▸ What you have to do: Nothing but the lines from the start of the entries below through the line containing "## Contributing" should appear in the answer, copied exactly and free of pictures.

─── Task input ───

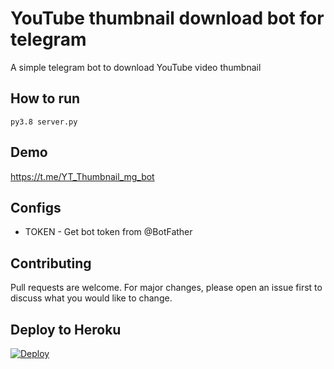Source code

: # YouTube thumbnail download bot for telegram 

A simple telegram bot to download YouTube video thumbnail 

## How to run
```
py3.8 server.py
```

## Demo
https://t.me/YT_Thumbnail_mg_bot

## Configs

* TOKEN  - Get bot token from @BotFather

## Contributing
Pull requests are welcome. For major changes, please open an issue first to discuss what you would like to change.

## Deploy to Heroku
[![Deploy](https://www.herokucdn.com/deploy/button.svg)](https://heroku.com/deploy?template=https://github.com/Master-Genius-code/telegram-youtube-thumbnail-download--bot/-)
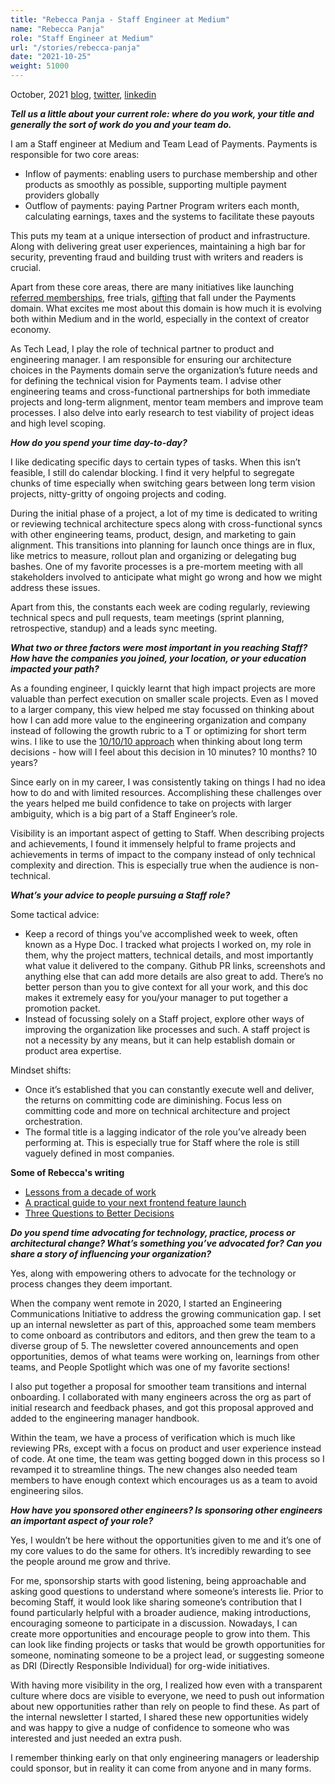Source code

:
 ```yaml
---
title: "Rebecca Panja - Staff Engineer at Medium"
name: "Rebecca Panja"
role: "Staff Engineer at Medium"
url: "/stories/rebecca-panja"
date: "2021-10-25"
weight: 51000
---
```


<span class="date fr">October, 2021</span>
[blog](https://rebecca.medium.com/),
[twitter](https://twitter.com/rebeccapanja),
[linkedin](https://www.linkedin.com/in/rebeccapanja/)

**_Tell us a little about your current role: where do you work, your title and generally the sort of work do you and your team do._**

I am a Staff engineer at Medium and Team Lead of Payments. Payments is responsible for two core areas:

- Inflow of payments: enabling users to purchase membership and other products as smoothly as possible, supporting multiple payment providers globally
- Outflow of payments: paying Partner Program writers each month, calculating earnings, taxes and the systems to facilitate these payouts

This puts my team at a unique intersection of product and infrastructure. Along with delivering great user experiences, maintaining a high bar for security, preventing fraud and building trust with writers and readers is crucial.

Apart from these core areas, there are many initiatives like launching [referred memberships](https://blog.medium.com/evolving-the-partner-program-2613708f9f3c), free trials, [gifting](https://medium.com/gift) that fall under the Payments domain. What excites me most about this domain is how much it is evolving both within Medium and in the world, especially in the context of creator economy.

As Tech Lead, I play the role of technical partner to product and engineering manager. I am responsible for ensuring our architecture choices in the Payments domain serve the organization’s future needs and for defining the technical vision for Payments team. I advise other engineering teams and cross-functional partnerships for both immediate projects and long-term alignment, mentor team members and improve team processes. I also delve into early research to test viability of project ideas and high level scoping.

**_How do you spend your time day-to-day?_**

I like dedicating specific days to certain types of tasks. When this isn’t feasible, I still do calendar blocking. I find it very helpful to segregate chunks of time especially when switching gears between long term vision projects, nitty-gritty of ongoing projects and coding.

During the initial phase of a project, a lot of my time is dedicated to writing or reviewing technical architecture specs along with cross-functional syncs with other engineering teams, product, design, and marketing to gain alignment. This transitions into planning for launch once things are in flux, like metrics to measure, rollout plan and organizing or delegating bug bashes. One of my favorite processes is a pre-mortem meeting with all stakeholders involved to anticipate what might go wrong and how we might address these issues.

Apart from this, the constants each week are coding regularly, reviewing technical specs and pull requests, team meetings (sprint planning, retrospective, standup) and a leads sync meeting.

**_What two or three factors were most important in you reaching Staff? How have the companies you joined, your location, or your education impacted your path?_**

As a founding engineer, I quickly learnt that high impact projects are more valuable than perfect execution on smaller scale projects. Even as I moved to a larger company, this view helped me stay focussed on thinking about how I can add more value to the engineering organization and company instead of following the growth rubric to a T or optimizing for short term wins. I like to use the [10/10/10 approach](https://rebecca.medium.com/make-better-decisions-ask-the-right-questions-8db76697b670) when thinking about long term decisions - how will I feel about this decision in 10 minutes? 10 months? 10 years?

Since early on in my career, I was consistently taking on things I had no idea how to do and with limited resources. Accomplishing these challenges over the years helped me build confidence to take on projects with larger ambiguity, which is a big part of a Staff Engineer’s role.

Visibility is an important aspect of getting to Staff. When describing projects and achievements, I found it immensely helpful to frame projects and achievements in terms of impact to the company instead of only technical complexity and direction. This is especially true when the audience is non-technical.

**_What’s your advice to people pursuing a Staff role?_**

Some tactical advice:

- Keep a record of things you’ve accomplished week to week, often known as a Hype Doc. I tracked what projects I worked on, my role in them, why the project matters, technical details, and most importantly what value it delivered to the company. Github PR links, screenshots and anything else that can add more details are also great to add. There’s no better person than you to give context for all your work, and this doc makes it extremely easy for you/your manager to put together a promotion packet.
- Instead of focussing solely on a Staff project, explore other ways of improving the organization like processes and such. A staff project is not a necessity by any means, but it can help establish domain or product area expertise.

Mindset shifts:

- Once it’s established that you can constantly execute well and deliver, the returns on committing code are diminishing. Focus less on committing code and more on technical architecture and project orchestration.
- The formal title is a lagging indicator of the role you’ve already been performing at. This is especially true for Staff where the role is still vaguely defined in most companies.


<div class="pull">
<p><strong>Some of Rebecca's writing</strong></p>
<ul>
<li><a href="https://rebecca.medium.com/lessons-from-a-decade-of-work-c04abfe25d65">Lessons from a decade of work</a></li>
<li><a href="https://rebecca.medium.com/a-practical-guide-to-your-next-frontend-feature-launch-1a44a443efef">A practical guide to your next frontend feature launch</a></li>
<li><a href="https://rebecca.medium.com/make-better-decisions-ask-the-right-questions-8db76697b670">Three Questions to Better Decisions</a></li>
</ul>
</div>


**_Do you spend time advocating for technology, practice, process or architectural change? What’s something you’ve advocated for? Can you share a story of influencing your organization?_**

Yes, along with empowering others to advocate for the technology or process changes they deem important. 

When the company went remote in 2020, I started an Engineering Communications Initiative to address the growing communication gap. I set up an internal newsletter as part of this, approached some team members to come onboard as contributors and editors, and then grew the team to a diverse group of 5. The newsletter covered announcements and open opportunities, demos of what teams were working on, learnings from other teams, and People Spotlight which was one of my favorite sections!

I also put together a proposal for smoother team transitions and internal onboarding. I collaborated with many engineers across the org as part of initial research and feedback phases, and got this proposal approved and added to the engineering manager handbook. 

Within the team, we have a process of verification which is much like reviewing PRs, except with a focus on product and user experience instead of code. At one time, the team was getting bogged down in this process so I revamped it to streamline things. The new changes also needed team members to have enough context which encourages us as a team to avoid engineering silos.

**_How have you sponsored other engineers? Is sponsoring other engineers an important aspect of your role?_**

Yes, I wouldn’t be here without the opportunities given to me and it’s one of my core values to do the same for others. It’s incredibly rewarding to see the people around me grow and thrive.

For me, sponsorship starts with good listening, being approachable and asking good questions to understand where someone’s interests lie. Prior to becoming Staff, it would look like sharing someone’s contribution that I found particularly helpful with a broader audience, making introductions, encouraging someone to participate in a discussion. Nowadays, I can create more opportunities and encourage people to grow into them. This can look like finding projects or tasks that would be growth opportunities for someone, nominating someone to be a project lead, or suggesting someone as DRI (Directly Responsible Individual) for org-wide initiatives.

With having more visibility in the org, I realized how even with a transparent culture where docs are visible to everyone, we need to push out information about new opportunities rather than rely on people to find these. As part of the internal newsletter I started, I shared these new opportunities widely and was happy to give a nudge of confidence to someone who was interested and just needed an extra push.

I remember thinking early on that only engineering managers or leadership could sponsor, but in reality it can come from anyone and in many forms.

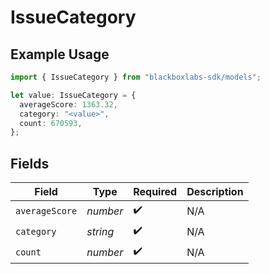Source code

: # IssueCategory

## Example Usage

```typescript
import { IssueCategory } from "blackboxlabs-sdk/models";

let value: IssueCategory = {
  averageScore: 1363.32,
  category: "<value>",
  count: 670593,
};
```

## Fields

| Field              | Type               | Required           | Description        |
| ------------------ | ------------------ | ------------------ | ------------------ |
| `averageScore`     | *number*           | :heavy_check_mark: | N/A                |
| `category`         | *string*           | :heavy_check_mark: | N/A                |
| `count`            | *number*           | :heavy_check_mark: | N/A                |
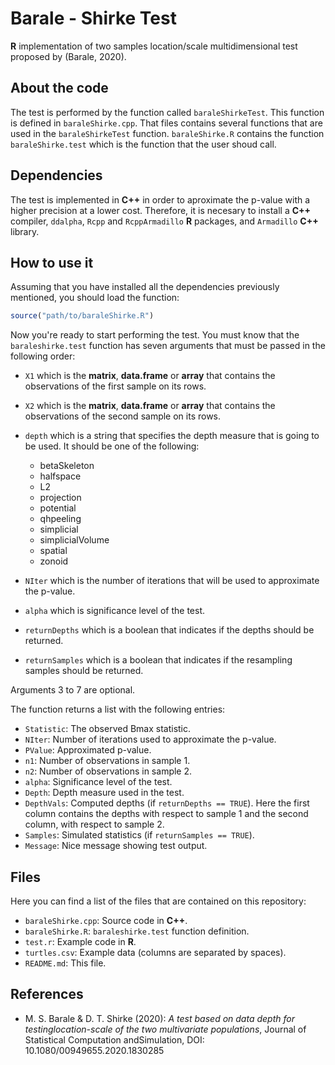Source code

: # Barale - Shirke Test
**R** implementation of two samples location/scale multidimensional test proposed by (Barale, 2020).

## About the code

The test is performed by the function called ```baraleShirkeTest```. This function is defined in ```baraleShirke.cpp```. That files contains several functions that are used in the ```baraleShirkeTest``` function. ```baraleShirke.R``` contains the function ```baraleShirke.test``` which is the function that the user shoud call.

## Dependencies

The test is implemented in **C++** in order to aproximate the p-value with a higher precision at a lower cost. Therefore, it is necesary to install a **C++** compiler, ```ddalpha```, ```Rcpp``` and ```RcppArmadillo``` **R** packages, and ```Armadillo``` **C++** library.

## How to use it

Assuming that you have installed all the dependencies previously mentioned, you should load the function:

```R
source("path/to/baraleShirke.R")
```

Now you're ready to start performing the test. You must know that the ```baraleshirke.test``` function has seven arguments that must be passed in the following order:

* ```X1``` which is the **matrix**, **data.frame** or **array** that contains the observations of the first sample on its rows.

* ```X2``` which is the **matrix**, **data.frame** or **array** that contains the observations of the second sample on its rows.

* ```depth``` which is a string that specifies the depth measure that is going to be used. It should be one of the following:

  - betaSkeleton
  - halfspace
  - L2
  - projection
  - potential
  - qhpeeling
  - simplicial
  - simplicialVolume
  - spatial
  - zonoid

* ```NIter``` which is the number of iterations that will be used to approximate the p-value.

* ```alpha``` which is significance level of the test.

* ```returnDepths``` which is a boolean that indicates if the depths should be returned.

* ```returnSamples``` which is a boolean that indicates if the resampling samples should be returned.

Arguments 3 to 7 are optional.

The function returns a list with the following entries:

* ```Statistic```: The observed Bmax statistic.
* ```NIter```: Number of iterations used to approximate the p-value.
* ```PValue```: Approximated p-value.
* ```n1```: Number of observations in sample 1.
* ```n2```: Number of observations in sample 2.
* ```alpha```: Significance level of the test.
* ```Depth```: Depth measure used in the test.
* ```DepthVals```: Computed depths (if ```returnDepths == TRUE```). Here the first column contains the depths with respect to sample 1 and the second column, with respect to sample 2.
* ```Samples```: Simulated statistics (if ```returnSamples == TRUE```).
* ```Message```: Nice message showing test output.


## Files

Here you can find a list of the files that are contained on this repository:

* ```baraleShirke.cpp```: Source code in **C++**.
* ```baraleShirke.R```: ```baraleshirke.test``` function definition.
* ```test.r```: Example code in **R**.
* ```turtles.csv```: Example data (columns are separated by spaces).
* ```README.md```: This file.


## References
* M. S. Barale & D. T. Shirke (2020): *A test based on data depth for testinglocation-scale of the two multivariate populations*, Journal of Statistical Computation andSimulation, DOI: 10.1080/00949655.2020.1830285
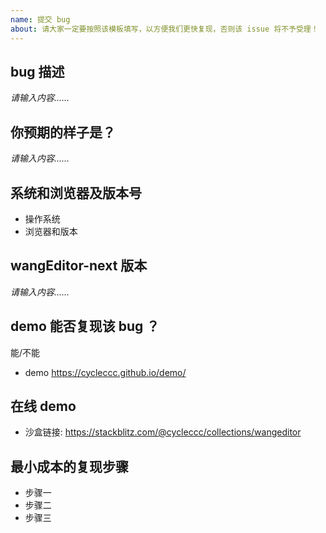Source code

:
 ```yaml
---
name: 提交 bug
about: 请大家一定要按照该模板填写，以方便我们更快复现，否则该 issue 将不予受理！
---
```


## bug 描述

*请输入内容……*

## 你预期的样子是？

*请输入内容……*

## 系统和浏览器及版本号

- 操作系统
- 浏览器和版本

## wangEditor-next 版本

*请输入内容……*

## demo 能否复现该 bug ？

能/不能

- demo https://cycleccc.github.io/demo/

## 在线 demo

<!-- 如官网demo无法复现可使用线上沙盒复现 （推荐以下网站,wangeditor-next 现在统一使用的 stackblitz ），帮助我们最低成本复现 bug -->
<!-- 进入以下对应链接并fork修改，将修改后可复现的沙盒链接粘贴在此处 -->

<!--
| HTML | [在 StackBlitz 上复现](https://stackblitz.com/edit/stackblitz-starters-xxqmwl) |
| Vue 2 | [在 StackBlitz 上复现](https://stackblitz.com/edit/vue2-vite-starter-hkmsif) |
| Vue 3 | [在 StackBlitz 上复现](https://stackblitz.com/edit/vue3-wangeditor-demo-8emmc7) |
| React | [在 StackBlitz 上复现](https://stackblitz.com/edit/react-4osjqn) |
 -->

<!-- 粘贴替换为你 fork 修改后的沙盒链接 -->
- 沙盒链接: https://stackblitz.com/@cycleccc/collections/wangeditor


## 最小成本的复现步骤

<!-- 请告诉我们，如何最快的复现该 bug -->
<!-- 最好可以附上视频，复现信息越详细则越容易跟踪 bug -->

- 步骤一
- 步骤二
- 步骤三

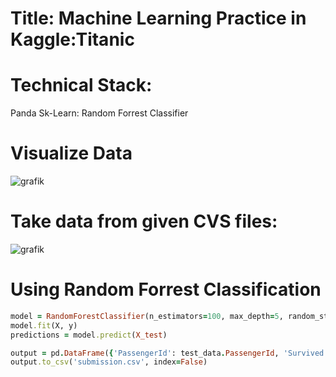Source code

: # Title: Machine Learning Practice in Kaggle:Titanic 
# Technical Stack: 
Panda 
Sk-Learn: Random Forrest Classifier 

# Visualize Data 
![grafik](https://github.com/dangminh214/Titanic-Machine-Learning-Kaggle/assets/51837721/2eb0198d-3d3f-4010-9f21-441230164c54)

# Take data from given CVS files: 
![grafik](https://github.com/dangminh214/Titanic-Machine-Learning-Kaggle/assets/51837721/f8e95024-2dc4-4c9d-823b-882d16fa7b5e)

# Using Random Forrest Classification 
```ruby 
model = RandomForestClassifier(n_estimators=100, max_depth=5, random_state=1)
model.fit(X, y)
predictions = model.predict(X_test)

output = pd.DataFrame({'PassengerId': test_data.PassengerId, 'Survived': predictions})
output.to_csv('submission.csv', index=False)
```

───

▸ Result:
Source code

: # YouTube thumbnail download bot for telegram 

A simple telegram bot to download YouTube video thumbnail 

## How to run
```
py3.8 server.py
```

## Demo
https://t.me/YT_Thumbnail_mg_bot

## Configs

* TOKEN  - Get bot token from @BotFather

## Contributing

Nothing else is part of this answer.